* **EXERCISE AIM**
Using the records below, copy out exactly the line that contains "the server’s certificate." and every line that follows it, up to and including the last, and no others.

--- DATA EXTRACT Enclosed Below ---

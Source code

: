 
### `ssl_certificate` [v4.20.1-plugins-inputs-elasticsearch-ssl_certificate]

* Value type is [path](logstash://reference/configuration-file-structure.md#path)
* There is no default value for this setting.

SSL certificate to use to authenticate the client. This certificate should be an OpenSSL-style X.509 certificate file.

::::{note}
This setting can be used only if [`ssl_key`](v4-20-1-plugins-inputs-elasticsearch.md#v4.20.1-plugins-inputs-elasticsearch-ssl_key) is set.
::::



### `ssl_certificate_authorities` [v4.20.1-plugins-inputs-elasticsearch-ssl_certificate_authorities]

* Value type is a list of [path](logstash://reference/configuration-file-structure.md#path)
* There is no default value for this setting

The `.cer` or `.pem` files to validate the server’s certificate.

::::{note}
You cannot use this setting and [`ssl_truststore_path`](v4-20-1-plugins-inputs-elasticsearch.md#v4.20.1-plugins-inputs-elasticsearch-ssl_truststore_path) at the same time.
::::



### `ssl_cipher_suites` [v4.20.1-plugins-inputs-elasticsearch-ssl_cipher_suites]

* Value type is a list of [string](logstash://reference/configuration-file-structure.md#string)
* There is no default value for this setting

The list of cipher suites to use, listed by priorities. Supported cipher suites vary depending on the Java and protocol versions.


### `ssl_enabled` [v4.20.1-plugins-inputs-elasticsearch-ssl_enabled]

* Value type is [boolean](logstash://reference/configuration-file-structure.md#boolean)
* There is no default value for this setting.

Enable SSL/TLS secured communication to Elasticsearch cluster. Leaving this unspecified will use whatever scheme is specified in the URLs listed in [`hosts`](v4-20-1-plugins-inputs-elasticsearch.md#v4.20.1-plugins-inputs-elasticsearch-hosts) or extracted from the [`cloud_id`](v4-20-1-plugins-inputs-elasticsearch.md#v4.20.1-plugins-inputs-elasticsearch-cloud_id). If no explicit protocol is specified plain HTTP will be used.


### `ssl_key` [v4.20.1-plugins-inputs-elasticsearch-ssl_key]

--- End of Enclosed DATA EXTRACT ---

* **EXERCISE RESULT**
The `.cer` or `.pem` files to validate the server’s certificate.

::::{note}
You cannot use this setting and [`ssl_truststore_path`](v4-20-1-plugins-inputs-elasticsearch.md#v4.20.1-plugins-inputs-elasticsearch-ssl_truststore_path) at the same time.
::::



### `ssl_cipher_suites` [v4.20.1-plugins-inputs-elasticsearch-ssl_cipher_suites]

* Value type is a list of [string](logstash://reference/configuration-file-structure.md#string)
* There is no default value for this setting

The list of cipher suites to use, listed by priorities. Supported cipher suites vary depending on the Java and protocol versions.


### `ssl_enabled` [v4.20.1-plugins-inputs-elasticsearch-ssl_enabled]

* Value type is [boolean](logstash://reference/configuration-file-structure.md#boolean)
* There is no default value for this setting.

Enable SSL/TLS secured communication to Elasticsearch cluster. Leaving this unspecified will use whatever scheme is specified in the URLs listed in [`hosts`](v4-20-1-plugins-inputs-elasticsearch.md#v4.20.1-plugins-inputs-elasticsearch-hosts) or extracted from the [`cloud_id`](v4-20-1-plugins-inputs-elasticsearch.md#v4.20.1-plugins-inputs-elasticsearch-cloud_id). If no explicit protocol is specified plain HTTP will be used.


### `ssl_key` [v4.20.1-plugins-inputs-elasticsearch-ssl_key]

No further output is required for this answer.